# how to, phase 22/cryopak



## The Dendrobatidae Project (Dec 13, 2013)

lot of great info on how awesome these are for shipping frogs. I have them saved from shipments that I have received from other however no I need to use them for a shipment. I can't find much info about how to set them up to ship out frogs. Any advice or how to information, this would be my first time using this method for shipping.


----------



## Boondoggle (Dec 9, 2007)

http://www.dendroboard.com/forum/general-discussion/158002-helpful-shipping-live-threads.html

The short version is that if you expect your shipping temps to be over 22 degrees C, then you charge the packs solid. If you expect shipping temps to be under 22 degrees C, then you warm the packs to a liquid state. Don't think of the pack itself heating or cooling the occupants like a traditional heat/cold pack. It's more a case of buffering temperature changes by allowing the phase change of the gel to absorb that energy. There are some subtleties, but the thread quoted above should help you.


----------



## The Dendrobatidae Project (Dec 13, 2013)
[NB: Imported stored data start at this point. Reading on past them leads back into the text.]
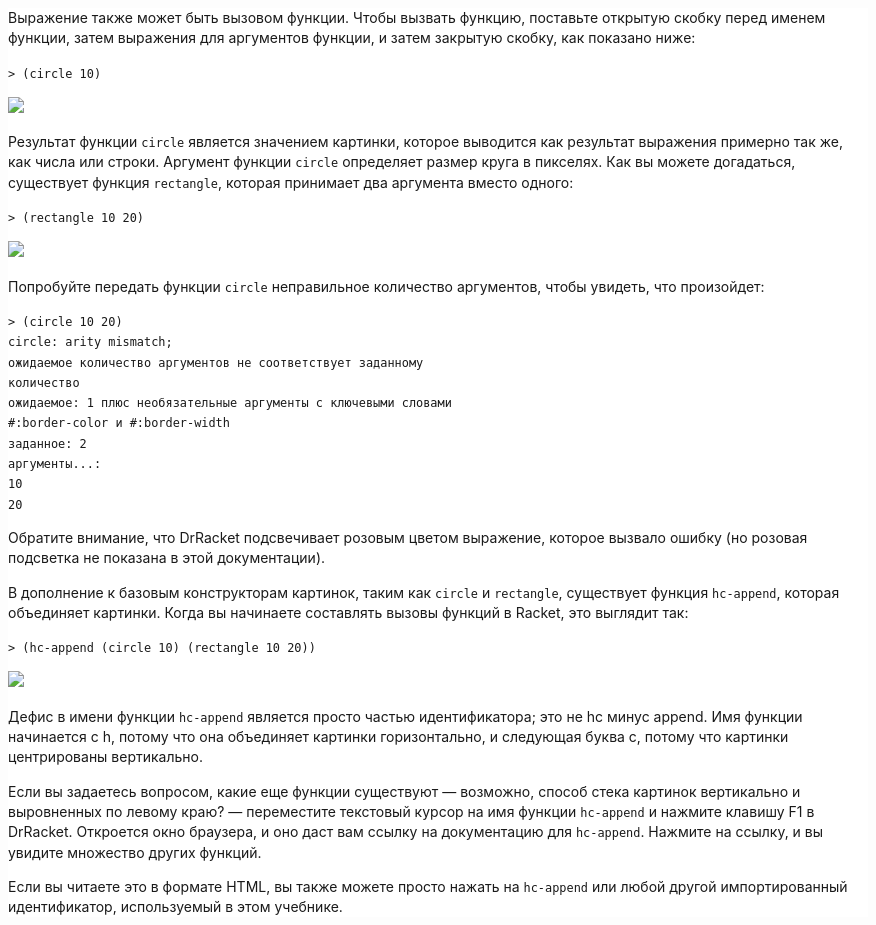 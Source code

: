 Выражение также может быть вызовом функции. Чтобы вызвать функцию, поставьте открытую скобку перед именем функции, затем выражения для аргументов функции, и затем закрытую скобку, как показано ниже:

```plain
> (circle 10)
```
<img src="{{site.url}}/assets/jpeg/racket/20241103163300.png" width="100px">

Результат функции `circle` является значением картинки, которое выводится как результат выражения примерно так же, как числа или строки. Аргумент функции `circle` определяет размер круга в пикселях. Как вы можете догадаться, существует функция `rectangle`, которая принимает два аргумента вместо одного:

```plain
> (rectangle 10 20)
```
<img src="{{site.url}}/assets/jpeg/racket/20241103163608.png" width="100px">

Попробуйте передать функции `circle` неправильное количество аргументов, чтобы увидеть, что произойдет:

```plain
> (circle 10 20)
circle: arity mismatch;
ожидаемое количество аргументов не соответствует заданному
количество
ожидаемое: 1 плюс необязательные аргументы с ключевыми словами
#:border-color и #:border-width
заданное: 2
аргументы...:
10
20
```

Обратите внимание, что DrRacket подсвечивает розовым цветом выражение, которое вызвало ошибку (но розовая подсветка не показана в этой документации).

В дополнение к базовым конструкторам картинок, таким как `circle` и `rectangle`, существует функция `hc-append`, которая объединяет картинки. Когда вы начинаете составлять вызовы функций в Racket, это выглядит так:

```plain
> (hc-append (circle 10) (rectangle 10 20))
```
<img src="{{site.url}}/assets/jpeg/racket/20241103163920.png" width="100px">

Дефис в имени функции `hc-append` является просто частью идентификатора; это не hc минус append. Имя функции начинается с h, потому что она объединяет картинки горизонтально, и следующая буква c, потому что картинки центрированы вертикально.

Если вы задаетесь вопросом, какие еще функции существуют — возможно, способ стека картинок вертикально и выровненных по левому краю? — переместите текстовый курсор на имя функции `hc-append` и нажмите клавишу F1 в DrRacket. Откроется окно браузера, и оно даст вам ссылку на документацию для `hc-append`. Нажмите на ссылку, и вы увидите множество других функций.

Если вы читаете это в формате HTML, вы также можете просто нажать на `hc-append` или любой другой импортированный идентификатор, используемый в этом учебнике.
Thanks for the advice, and attention to the other threads. So basically I use a box within a box and the gel packs/panels will either absorb or release heat energy to keep the inner box at a constant temp.? Do I have that pretty much correct?


----------



## Boondoggle (Dec 9, 2007)

The Dendrobatidae Project said:


> Thanks for the advice, and attention to the other threads. So basically I use a box within a box and the gel packs/panels will either absorb or release heat energy to keep the inner box at a constant temp.? Do I have that pretty much correct?


That's the ticket. 

Sometimes if temps are stable you can get away with a single box. Sometimes with extreme temps you can bias the whole process with a heat pack or a cold pack added to the mix. Sometimes if your package is going to see diverse temperatures, both hot and cold, you can charge half the packs solid and half the packs liquid. In some cases in can be as much art as science. 90% of the time, though, the method you described above will work quite well.

Remember...

1. Insulation is your friend, thicker styro is always better than thinner. Two layers is better than one. Seamless is better than unsealed seams.
2. Too many phase change packs/panels will, at worst, be a waste of a little money. Too few will be a waste of a lot more. Too many is better.
3. The temperature of the phase change gel is pretty immaterial (within reason) and will return to room temperature pretty quickly. All the applicable effectiveness comes from the phase change itself. In this heat, once your packs are liquid, they will do absolutely nothing to buffer the temperature.
4. Give your customer a call after the shipment and find out what state the gel packs were in when they received them. You can learn a lot about shipping that way. "Slushy" is optimum.
5. Don't throw away phase change gel packs/panels when you receive them in a shipment. We can keep reusing them in the community, ultimately helping shipping costs.
6. It's not a bad idea to put gel packs into a seal-able sandwich bag when using them. They are pretty durable, but occasionally you may find a leaky one and you won't know that when it is solid.
7. Don't assume that because the airline guarantees a specific cabin temperature and because they've _said_ that it will be stored inside at all times that you will not see temperature swings. After sending a temperature probe all around the country I believe that packages often sit on the tarmac for longer than advertised and I don't believe the planes are as climate controlled as advertised. The insulated box-within-a-box approach helps greatly with this.

For what it's worth.


----------



## The Dendrobatidae Project (Dec 13, 2013)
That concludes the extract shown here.